Ce n’est que le cinquième jour, toujours guidés par l'hirondelle, qu'ils finirent par trouver sur le pas de la porte de notre ancienne connaissance le tailleur, l’enfant au milieu de cinq ou six galopins de son âge, les régalant de musique.

Ne sachant comment interroger le tailleur, Hans imagina de découdre son habit et d’entrer pour le faire raccommoder. Et pendant que le tailleur s’escrimait, Hans amena la conversation sur le merveilleux accordéon, disant qu’il connaissait le pays où on en fabriquait de semblables.

Le tailleur dit qu’il lui avait été laissé, par un de ses ouvriers, mais sembla vouloir détourner la conversation, chaque fois que Mab et Hans l’interrogeaient soit sur la boîte, soit sur son propriétaire.

Un individu qui était dans la boutique du tailleur, et n'avait rien dit, se leva et sortit en souhaitant le bonsoir.

Quelle que fût leur insistance, Hans et Mab ne purent rien tirer du tailleur et s’en allèrent, se promettent d’y retourner.

Mais ils avaient à peine tourné la rue que celui qu’ils avaient trouvé dans la boutique du tailleur les rejoignit, et les aborda en ses termes :

— Je vois que vous êtes des amis du jeune Nono auquel appartenait la musique que vous avez reconnue entre les mains de l’enfant du tailleur. Mais vous perdez votre temps à questionner celui-ci, il a trop peur des exempts de Monnaïus, et, dans votre intérêt, vous ferez bien de ne pas y retourner.

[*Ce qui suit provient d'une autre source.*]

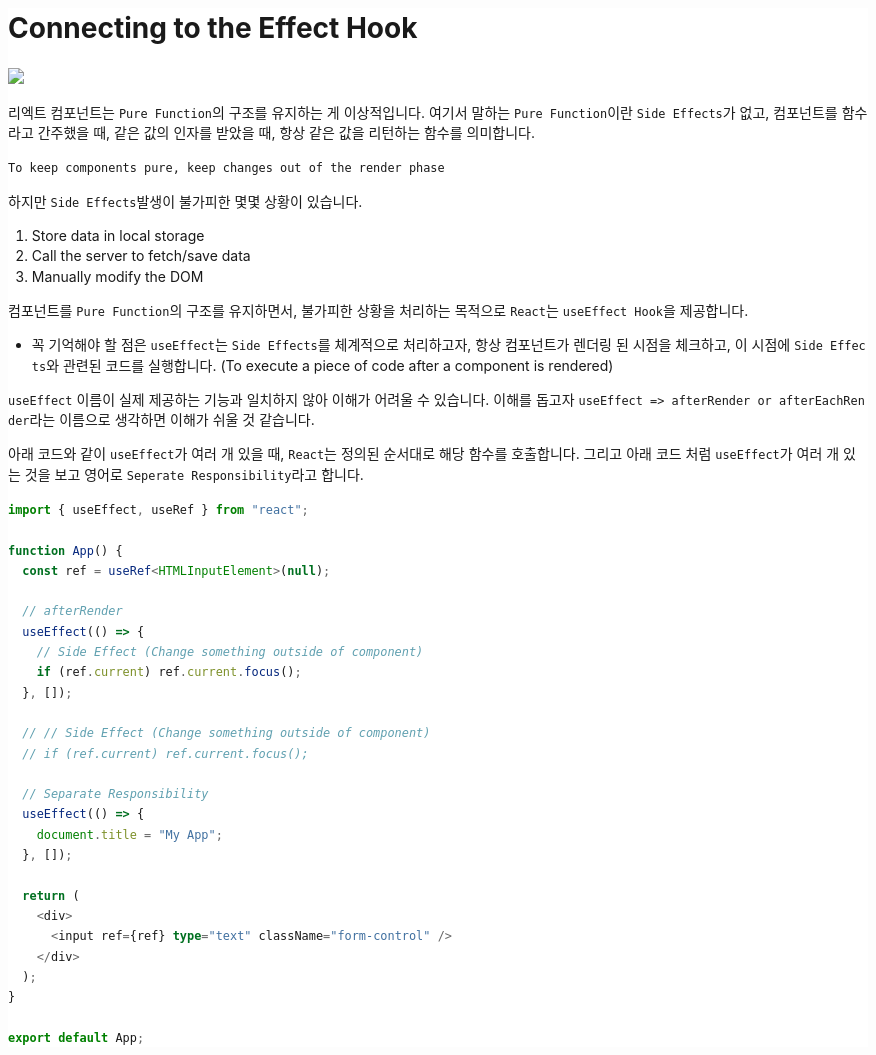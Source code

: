 # Connecting to the Effect Hook

<img src="https://cdn-images-1.medium.com/max/800/1*BAdnmTmG_Zz2Bds0OrvKXg.png" />

리엑트 컴포넌트는 `Pure Function`의 구조를 유지하는 게 이상적입니다.
여기서 말하는 `Pure Function`이란 `Side Effects`가 없고, 컴포넌트를 함수라고 간주했을 때, 같은 값의 인자를 받았을 때, 항상 같은 값을 리턴하는 함수를 의미합니다.

`To keep components pure, keep changes out of the render phase`

하지만 `Side Effects`발생이 불가피한 몇몇 상황이 있습니다.

1. Store data in local storage
2. Call the server to fetch/save data
3. Manually modify the DOM

컴포넌트를 `Pure Function`의 구조를 유지하면서, 불가피한 상황을 처리하는 목적으로 `React`는 `useEffect Hook`을 제공합니다.

- 꼭 기억해야 할 점은 `useEffect`는 `Side Effects`를 체계적으로 처리하고자, 항상 컴포넌트가 렌더링 된 시점을 체크하고, 이 시점에 `Side Effects`와 관련된 코드를 실행합니다.
  (To execute a piece of code after a component is rendered)

`useEffect` 이름이 실제 제공하는 기능과 일치하지 않아 이해가 어려울 수 있습니다. 이해를 돕고자 `useEffect => afterRender or afterEachRender`라는 이름으로 생각하면 이해가 쉬울 것 같습니다.

아래 코드와 같이 `useEffect`가 여러 개 있을 때, `React`는 정의된 순서대로 해당 함수를 호출합니다.
그리고 아래 코드 처럼 `useEffect`가 여러 개 있는 것을 보고 영어로 `Seperate Responsibility`라고 합니다.

```typescript
import { useEffect, useRef } from "react";

function App() {
  const ref = useRef<HTMLInputElement>(null);

  // afterRender
  useEffect(() => {
    // Side Effect (Change something outside of component)
    if (ref.current) ref.current.focus();
  }, []);

  // // Side Effect (Change something outside of component)
  // if (ref.current) ref.current.focus();

  // Separate Responsibility
  useEffect(() => {
    document.title = "My App";
  }, []);

  return (
    <div>
      <input ref={ref} type="text" className="form-control" />
    </div>
  );
}

export default App;
```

L’individu était un des trois amis de Nono. Il raconta à Hans et Mab consternés l’arrestation de leur ami, sa condamnation, comment le tailleur avait déposé contre lui, et tout ce qui s’en était suivi.

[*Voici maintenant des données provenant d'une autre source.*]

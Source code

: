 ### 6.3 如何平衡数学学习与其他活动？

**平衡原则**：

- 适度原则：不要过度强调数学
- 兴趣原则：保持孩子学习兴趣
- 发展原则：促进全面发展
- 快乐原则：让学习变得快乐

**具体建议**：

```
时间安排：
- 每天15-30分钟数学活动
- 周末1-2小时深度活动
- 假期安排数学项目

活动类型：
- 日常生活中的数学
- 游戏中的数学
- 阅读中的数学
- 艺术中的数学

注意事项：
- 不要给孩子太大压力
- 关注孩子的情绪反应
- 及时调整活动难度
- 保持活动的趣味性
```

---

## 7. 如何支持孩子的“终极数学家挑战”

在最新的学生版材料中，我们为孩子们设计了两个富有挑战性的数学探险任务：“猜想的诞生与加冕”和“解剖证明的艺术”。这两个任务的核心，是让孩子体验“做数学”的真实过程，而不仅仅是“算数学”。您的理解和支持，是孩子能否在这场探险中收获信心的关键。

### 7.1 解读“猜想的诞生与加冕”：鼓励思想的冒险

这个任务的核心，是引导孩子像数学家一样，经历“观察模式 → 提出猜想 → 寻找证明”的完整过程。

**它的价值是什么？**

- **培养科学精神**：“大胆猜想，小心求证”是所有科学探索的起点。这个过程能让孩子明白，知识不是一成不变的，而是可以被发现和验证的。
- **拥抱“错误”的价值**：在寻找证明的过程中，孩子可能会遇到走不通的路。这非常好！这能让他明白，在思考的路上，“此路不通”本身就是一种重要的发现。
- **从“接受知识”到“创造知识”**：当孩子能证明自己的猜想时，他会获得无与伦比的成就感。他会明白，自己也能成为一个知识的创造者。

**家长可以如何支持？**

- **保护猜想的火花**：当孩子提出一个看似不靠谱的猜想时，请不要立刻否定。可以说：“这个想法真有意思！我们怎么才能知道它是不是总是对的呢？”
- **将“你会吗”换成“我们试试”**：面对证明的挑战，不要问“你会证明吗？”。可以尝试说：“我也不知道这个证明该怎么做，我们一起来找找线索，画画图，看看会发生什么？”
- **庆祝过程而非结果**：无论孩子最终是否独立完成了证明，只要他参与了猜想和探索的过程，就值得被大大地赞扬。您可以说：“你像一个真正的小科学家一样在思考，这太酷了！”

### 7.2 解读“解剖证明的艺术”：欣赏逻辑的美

Lui-même, pendant quelque temps, avait été surveillé comme suspect.

Les enfants lui demandèrent si, depuis, il avait eu des nouvelles de Nono, s’il savait où ce dernier était enfermé.

L’homme, par chance, avait un cousin qui était geôlier, et que, malgré sa répugnance à cause de ses fonctions, il allait voir de temps à autre. Justement, après sa condamnation, Nono avait été transféré dans un des cachots que contenait le palais royal de Monnaïus et où son cousin était de service. Il pouvait ainsi en avoir des nouvelles de temps en temps. Son cousin même avait bien voulu, une fois, lui remettre une lettre du prisonnier qui se portait bien, et prenait son mal en patience.

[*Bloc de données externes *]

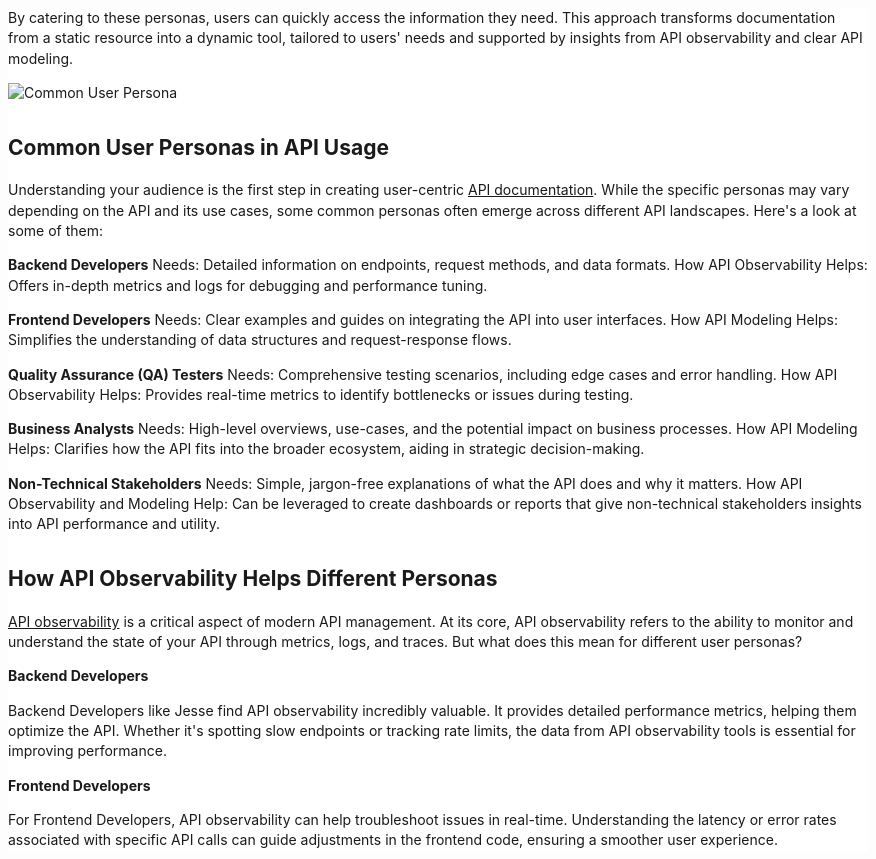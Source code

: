 By catering to these personas, users can quickly access the information they need. This approach transforms documentation from a static resource into a dynamic tool, tailored to users' needs and supported by insights from API observability and clear API modeling.

![Common User Persona](common-user-persona.png)

## Common User Personas in API Usage

Understanding your audience is the first step in creating user-centric [API documentation](https://apitoolkit.io/blog/how-to-generate-automated-api-documentation/). While the specific personas may vary depending on the API and its use cases, some common personas often emerge across different API landscapes. Here's a look at some of them:

**Backend Developers**
Needs: Detailed information on endpoints, request methods, and data formats.
How API Observability Helps: Offers in-depth metrics and logs for debugging and performance tuning.

**Frontend Developers**
Needs: Clear examples and guides on integrating the API into user interfaces.
How API Modeling Helps: Simplifies the understanding of data structures and request-response flows.

**Quality Assurance (QA) Testers**
Needs: Comprehensive testing scenarios, including edge cases and error handling.
How API Observability Helps: Provides real-time metrics to identify bottlenecks or issues during testing.

**Business Analysts**
Needs: High-level overviews, use-cases, and the potential impact on business processes.
How API Modeling Helps: Clarifies how the API fits into the broader ecosystem, aiding in strategic decision-making.

**Non-Technical Stakeholders**
Needs: Simple, jargon-free explanations of what the API does and why it matters.
How API Observability and Modeling Help: Can be leveraged to create dashboards or reports that give non-technical stakeholders insights into API performance and utility.

## How API Observability Helps Different Personas

[API observability](https://apitoolkit.io/blog/api-documentation-and-observability-the-truth-you-must-know/) is a critical aspect of modern API management. At its core, API observability refers to the ability to monitor and understand the state of your API through metrics, logs, and traces. But what does this mean for different user personas?

**Backend Developers**

Backend Developers like Jesse find API observability incredibly valuable. It provides detailed performance metrics, helping them optimize the API. Whether it's spotting slow endpoints or tracking rate limits, the data from API observability tools is essential for improving performance.

**Frontend Developers**

For Frontend Developers, API observability can help troubleshoot issues in real-time. Understanding the latency or error rates associated with specific API calls can guide adjustments in the frontend code, ensuring a smoother user experience.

Puis, leur ayant promis de retourner voir son cousin pour tâcher d‘avoir quelques nouvelles, il les quitta ayant pris rendez-vous avec eux à quelques jours de là, mais en leur recommandant la plus grande circonspection, et la discrétion la plus absolue.

Aussitôt rentrés, Hans, Mab, l’Hirondelle, Penmoch et la Taupe tinrent conseil. Ils avaient le cœur bien gros de savoir leur ami prisonnier, mais ils savaient où il était, avaient quelque espérance de lui faire parvenir de leurs nouvelles. Il n’y avait rien dont ils ne fussent capables pour le sauver.

Hans s’était arrêté à ce moyen : c’était de profiter de l’avarice qui animait chaque Argyrocratien, d’aller trouver le cousin de leur nouvel ami, de lui donner assez d’or — leur bourse était inépuisable — pour le décider à laisser s’enfuir son prisonnier.

Mab convint que le moyen n’était pas à dédaigner, mais, pourrait-on se lier au geôlier ? Ne les trahirait-il pas après leur avoir arraché tout ce qu’il aurait pu ? La mauvaise foi des Argyrocratiens étant tout au moins aussi grande que leur avarice. Même, lui était-il possible de faire évader un prisonnier ? Ils avaient été à même de voir combien les Argyrocratiens se méfiaient les uns des autres, ayant toujours trois espions pour en surveiller un quatrième. En risquant leur liberté ils risquaient aussi celle de leur ami. Il leur fallait agir avec prudence, et selon les circonstances. L’important pour le moment était de nouer des relations avec le prisonnier. On verrait ensuite.

L’Hirondelle se proposa comme messagère.

La Taupe se fit forte de creuser jusqu’à lui. Personne ne douta plus du succès.